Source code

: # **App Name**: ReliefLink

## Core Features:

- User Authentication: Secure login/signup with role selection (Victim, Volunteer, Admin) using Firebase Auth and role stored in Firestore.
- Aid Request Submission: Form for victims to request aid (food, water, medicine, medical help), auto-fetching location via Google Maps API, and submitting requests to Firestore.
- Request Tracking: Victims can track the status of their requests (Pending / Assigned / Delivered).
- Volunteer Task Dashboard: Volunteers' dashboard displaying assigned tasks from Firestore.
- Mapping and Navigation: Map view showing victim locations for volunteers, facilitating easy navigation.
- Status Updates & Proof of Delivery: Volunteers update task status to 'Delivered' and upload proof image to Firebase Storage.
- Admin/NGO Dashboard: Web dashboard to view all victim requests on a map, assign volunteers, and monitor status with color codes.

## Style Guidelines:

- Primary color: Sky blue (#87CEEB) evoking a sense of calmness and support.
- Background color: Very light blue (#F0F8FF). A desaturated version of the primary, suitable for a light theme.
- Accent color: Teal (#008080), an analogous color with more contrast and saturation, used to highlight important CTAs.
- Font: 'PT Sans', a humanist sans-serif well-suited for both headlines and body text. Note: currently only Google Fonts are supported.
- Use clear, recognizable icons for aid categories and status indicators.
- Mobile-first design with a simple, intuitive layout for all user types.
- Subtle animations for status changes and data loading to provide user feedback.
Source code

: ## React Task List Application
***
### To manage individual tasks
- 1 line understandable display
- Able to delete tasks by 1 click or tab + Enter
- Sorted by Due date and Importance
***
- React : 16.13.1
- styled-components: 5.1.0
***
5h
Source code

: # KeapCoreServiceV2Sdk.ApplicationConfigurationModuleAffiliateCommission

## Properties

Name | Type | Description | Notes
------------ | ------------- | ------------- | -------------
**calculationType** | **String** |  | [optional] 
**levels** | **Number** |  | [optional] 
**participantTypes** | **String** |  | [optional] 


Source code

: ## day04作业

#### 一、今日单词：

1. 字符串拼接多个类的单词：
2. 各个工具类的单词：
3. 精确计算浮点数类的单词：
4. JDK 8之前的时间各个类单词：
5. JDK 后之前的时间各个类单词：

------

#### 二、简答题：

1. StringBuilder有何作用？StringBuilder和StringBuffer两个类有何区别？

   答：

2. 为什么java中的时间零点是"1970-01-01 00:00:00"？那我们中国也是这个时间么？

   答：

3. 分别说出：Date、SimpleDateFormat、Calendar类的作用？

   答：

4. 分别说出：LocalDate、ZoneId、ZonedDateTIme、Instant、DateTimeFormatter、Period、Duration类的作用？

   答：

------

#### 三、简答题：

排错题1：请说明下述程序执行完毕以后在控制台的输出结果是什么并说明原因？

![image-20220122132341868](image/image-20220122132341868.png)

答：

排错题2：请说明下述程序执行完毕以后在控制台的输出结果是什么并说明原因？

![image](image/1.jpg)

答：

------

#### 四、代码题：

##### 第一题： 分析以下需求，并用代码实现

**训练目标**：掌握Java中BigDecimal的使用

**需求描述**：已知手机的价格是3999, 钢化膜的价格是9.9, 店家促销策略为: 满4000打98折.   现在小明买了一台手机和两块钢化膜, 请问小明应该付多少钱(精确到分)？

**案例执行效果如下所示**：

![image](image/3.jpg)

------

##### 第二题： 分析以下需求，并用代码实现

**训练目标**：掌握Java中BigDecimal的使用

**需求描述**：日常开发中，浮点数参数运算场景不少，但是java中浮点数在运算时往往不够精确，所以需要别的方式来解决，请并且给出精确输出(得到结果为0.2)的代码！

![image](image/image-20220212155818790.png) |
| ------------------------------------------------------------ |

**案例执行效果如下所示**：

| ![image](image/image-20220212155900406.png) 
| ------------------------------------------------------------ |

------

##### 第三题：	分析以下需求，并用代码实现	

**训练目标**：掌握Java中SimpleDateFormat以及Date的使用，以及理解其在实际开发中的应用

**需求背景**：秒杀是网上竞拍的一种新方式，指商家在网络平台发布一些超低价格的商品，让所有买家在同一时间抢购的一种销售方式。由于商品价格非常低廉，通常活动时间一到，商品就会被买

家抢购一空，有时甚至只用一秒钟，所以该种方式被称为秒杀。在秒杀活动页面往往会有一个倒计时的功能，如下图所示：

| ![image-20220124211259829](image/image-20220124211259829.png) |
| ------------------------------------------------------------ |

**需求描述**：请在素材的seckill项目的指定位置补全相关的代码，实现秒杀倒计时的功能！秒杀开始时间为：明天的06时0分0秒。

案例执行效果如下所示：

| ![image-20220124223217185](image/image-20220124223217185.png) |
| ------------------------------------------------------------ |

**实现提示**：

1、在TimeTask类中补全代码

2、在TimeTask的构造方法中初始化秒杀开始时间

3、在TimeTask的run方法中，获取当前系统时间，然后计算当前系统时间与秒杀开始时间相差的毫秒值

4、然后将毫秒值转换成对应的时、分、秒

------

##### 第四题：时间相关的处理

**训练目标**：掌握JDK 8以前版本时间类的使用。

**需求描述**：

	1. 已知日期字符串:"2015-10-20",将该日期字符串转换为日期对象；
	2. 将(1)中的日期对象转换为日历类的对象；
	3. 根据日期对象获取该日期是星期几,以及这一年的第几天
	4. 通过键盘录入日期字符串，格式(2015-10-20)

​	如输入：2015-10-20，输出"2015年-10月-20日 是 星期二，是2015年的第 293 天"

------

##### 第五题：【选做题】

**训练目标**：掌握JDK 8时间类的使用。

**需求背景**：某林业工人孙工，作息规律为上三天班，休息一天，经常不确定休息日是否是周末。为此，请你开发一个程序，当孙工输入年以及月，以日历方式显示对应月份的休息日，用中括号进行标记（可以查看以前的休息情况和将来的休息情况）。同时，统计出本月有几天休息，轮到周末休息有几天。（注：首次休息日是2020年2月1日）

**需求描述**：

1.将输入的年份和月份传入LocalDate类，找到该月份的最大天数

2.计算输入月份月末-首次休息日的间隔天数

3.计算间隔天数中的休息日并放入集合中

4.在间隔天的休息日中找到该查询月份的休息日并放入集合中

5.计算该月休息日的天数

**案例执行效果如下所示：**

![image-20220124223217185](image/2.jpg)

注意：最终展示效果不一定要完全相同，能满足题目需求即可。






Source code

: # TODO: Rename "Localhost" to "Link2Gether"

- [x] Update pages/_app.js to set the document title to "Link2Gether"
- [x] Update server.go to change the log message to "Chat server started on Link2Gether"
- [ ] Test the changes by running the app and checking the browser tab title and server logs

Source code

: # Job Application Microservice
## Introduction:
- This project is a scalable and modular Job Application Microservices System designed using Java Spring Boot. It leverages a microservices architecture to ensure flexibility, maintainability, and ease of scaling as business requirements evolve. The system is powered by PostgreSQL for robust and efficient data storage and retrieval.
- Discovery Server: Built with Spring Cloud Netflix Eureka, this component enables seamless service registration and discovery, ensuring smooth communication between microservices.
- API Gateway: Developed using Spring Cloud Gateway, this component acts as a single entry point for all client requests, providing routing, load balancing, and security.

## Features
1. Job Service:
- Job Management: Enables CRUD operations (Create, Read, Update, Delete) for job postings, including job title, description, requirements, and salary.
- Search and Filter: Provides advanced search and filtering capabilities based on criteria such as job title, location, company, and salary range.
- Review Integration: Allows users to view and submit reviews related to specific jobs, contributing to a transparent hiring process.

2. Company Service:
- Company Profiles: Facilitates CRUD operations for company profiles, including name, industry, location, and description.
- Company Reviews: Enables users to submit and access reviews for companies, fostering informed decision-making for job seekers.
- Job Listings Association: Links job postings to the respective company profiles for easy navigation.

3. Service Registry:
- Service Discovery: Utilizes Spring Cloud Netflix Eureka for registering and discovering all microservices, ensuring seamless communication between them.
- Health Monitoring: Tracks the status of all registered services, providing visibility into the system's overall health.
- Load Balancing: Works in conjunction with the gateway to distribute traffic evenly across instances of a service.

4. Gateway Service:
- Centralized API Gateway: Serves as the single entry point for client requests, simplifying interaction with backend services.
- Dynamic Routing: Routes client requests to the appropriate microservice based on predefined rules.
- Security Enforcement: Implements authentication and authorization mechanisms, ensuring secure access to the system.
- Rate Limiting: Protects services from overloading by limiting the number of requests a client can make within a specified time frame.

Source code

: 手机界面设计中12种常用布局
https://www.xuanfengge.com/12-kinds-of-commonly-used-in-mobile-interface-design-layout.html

*Work instructions*. Leave out every line above except those from the line with "- User Authentication: Secure" up to and including the line with "- Status Updates", and copy those exactly.

*Solved problem*.
- User Authentication: Secure login/signup with role selection (Victim, Volunteer, Admin) using Firebase Auth and role stored in Firestore.
- Aid Request Submission: Form for victims to request aid (food, water, medicine, medical help), auto-fetching location via Google Maps API, and submitting requests to Firestore.
- Request Tracking: Victims can track the status of their requests (Pending / Assigned / Delivered).
- Volunteer Task Dashboard: Volunteers' dashboard displaying assigned tasks from Firestore.
- Mapping and Navigation: Map view showing victim locations for volunteers, facilitating easy navigation.
- Status Updates & Proof of Delivery: Volunteers update task status to 'Delivered' and upload proof image to Firebase Storage.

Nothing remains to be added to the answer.